The mileage from St. Jean Pied de Port, France to Finisterre, Spain is 549.8 miles. And I walked all of that, every step, except for about the six miles leading into Leon. Both my guidebook and a guy who had walked that stretch before, told me it was dangerous, along the freeway and not much fun. So I took a bus into town. So, let´s say I walked 543 miles total, just to keep it honest.

It took me 41 days, with 3 or 4 rest days thrown in there. I don´t know what the average time is, it doesn´t really matter. It is what it is. I was walking around 15 to 20 kilometers a day for the first half of the walk, and then really ramped it up towards the end and was pushing 30-35 for probably 10 days or so without taking any days off. Just kind of got to moving and didn´t want to stop and my body was used to the movement and enjoyed (well..enjoy) going all day. Let´s say actually that my mind liked being out all day, and my body just kind of had to tag along with it.



And now I´m done and trying to put it all together. How was it, did I like it, did I learn anything...was it fun?

Certainly, walking into Santiago was something. I usually really disliked walking into the cities, the outskirts were industrial areas or suburbs, and they were generally not very pretty and uncomfortable, sloggy for walking. But, going into Santiago felt different, just because it was.



That morning I crested Monte Gorzo, which was pretty much the last green site we would see. At the top was a beautiful modern sculpture, paying homage to the pilgrimage. There was a lovely little altar there, a small church where pilgrims could offer their thanks and prayers. There were about 30 people milling about, taking pictures and getting ready to walk the last 8 kilometers into the city. We were a pretty jubilant bunch really.
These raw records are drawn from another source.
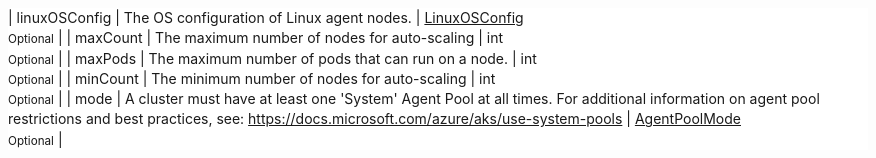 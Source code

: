 | linuxOSConfig                    | The OS configuration of Linux agent nodes.                                                                                                                                                                                                                                                                                                                                                                                                                                                                                                                                                                                                                                                                                                                                                                                                                               | [LinuxOSConfig](#LinuxOSConfig)<br/><small>Optional</small>                                                                                                          |
| maxCount                         | The maximum number of nodes for auto-scaling                                                                                                                                                                                                                                                                                                                                                                                                                                                                                                                                                                                                                                                                                                                                                                                                                             | int<br/><small>Optional</small>                                                                                                                                      |
| maxPods                          | The maximum number of pods that can run on a node.                                                                                                                                                                                                                                                                                                                                                                                                                                                                                                                                                                                                                                                                                                                                                                                                                       | int<br/><small>Optional</small>                                                                                                                                      |
| minCount                         | The minimum number of nodes for auto-scaling                                                                                                                                                                                                                                                                                                                                                                                                                                                                                                                                                                                                                                                                                                                                                                                                                             | int<br/><small>Optional</small>                                                                                                                                      |
| mode                             | A cluster must have at least one 'System' Agent Pool at all times. For additional information on agent pool restrictions and best practices, see: https://docs.microsoft.com/azure/aks/use-system-pools                                                                                                                                                                                                                                                                                                                                                                                                                                                                                                                                                                                                                                                                  | [AgentPoolMode](#AgentPoolMode)<br/><small>Optional</small>                                                                                                          |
As I made my way towards the cathedral I ran into some folks I had met the day before, "you only have about a kilometer left! We just got our Compostela!"

The Compostela is a piece of paper declaring that you have completed the pilgrimage, you get it from the pilgrim´s office at the end of your journey and need to present your pilgrim´s "passport" to verify that you have really walked the miles.

In truth, you only need to walk 100 kilometers or cycle 200 to receive your Compostela, but it feels nice to have received it for going the distance. Oh, and the "passport" is this little booklet that we all carry around. You get a stamp at every alburgue you stay in. A lot of restaurants and churches and shops all have their own stamp, so you can really go nuts if you want to with the stamps. It didn´t really appeal to me all that much, surprisingly...I got them when I checked into places, and at a few churches, but..I don´t know, they´re kinda cool I suppose. Anyway...

So I walked down these streets, the old narrow winding streets of Spain. I couldn´t get all those pilgrims past out of my head. When they first saw the spires of the cathedral from the outskirts of the city...what did they think? I know I was pretty delighted, not that it was over necessarily...but that it exists, this camino, this way; for the millions of people who have made this journey with their own little heart´s desires and piety and penance. It touched me.

And so I´m walking down the cobblestoned streets and I turn a corner and there it was.




Building started on this Shrine to St. James in 1075, and is still being worked on, preserved, restored, in some places. It really is an amazing structure.


Whelp you guys...look, I hate to end there, but I only have 4 minutes left on this machine and there are other people waiting to use it. I´ve been on for an hour now anyway. But, I´ll be back..let you know how my time went in Santiago..I ran into my old friend´s Carlos and Angel which was a blast.




So...I´ll be back.

1 comment:

Anonymous said...

Hola NikkiFoot...
I'm letting you in on a little secret... Every time I see there is a new post I wait until the morning to read it. There are a few reasons for the ritual... I make a cup of coffee and imagine that your nearby having a cup of tea, & in some way your words become more tangible... and the spirit of inter-connectivness just comes and sits down with me..... It may be a silly thing yet it keeps me connected to your journey which eventually all of us readers will come to know why you are in our lives.
The second reason is for the sacredness of the morning. It seems fitting to read about your journey as the light & warmth of the day rise to greet us. I guess its my way of honoring you.
Thanks for being such a great friend!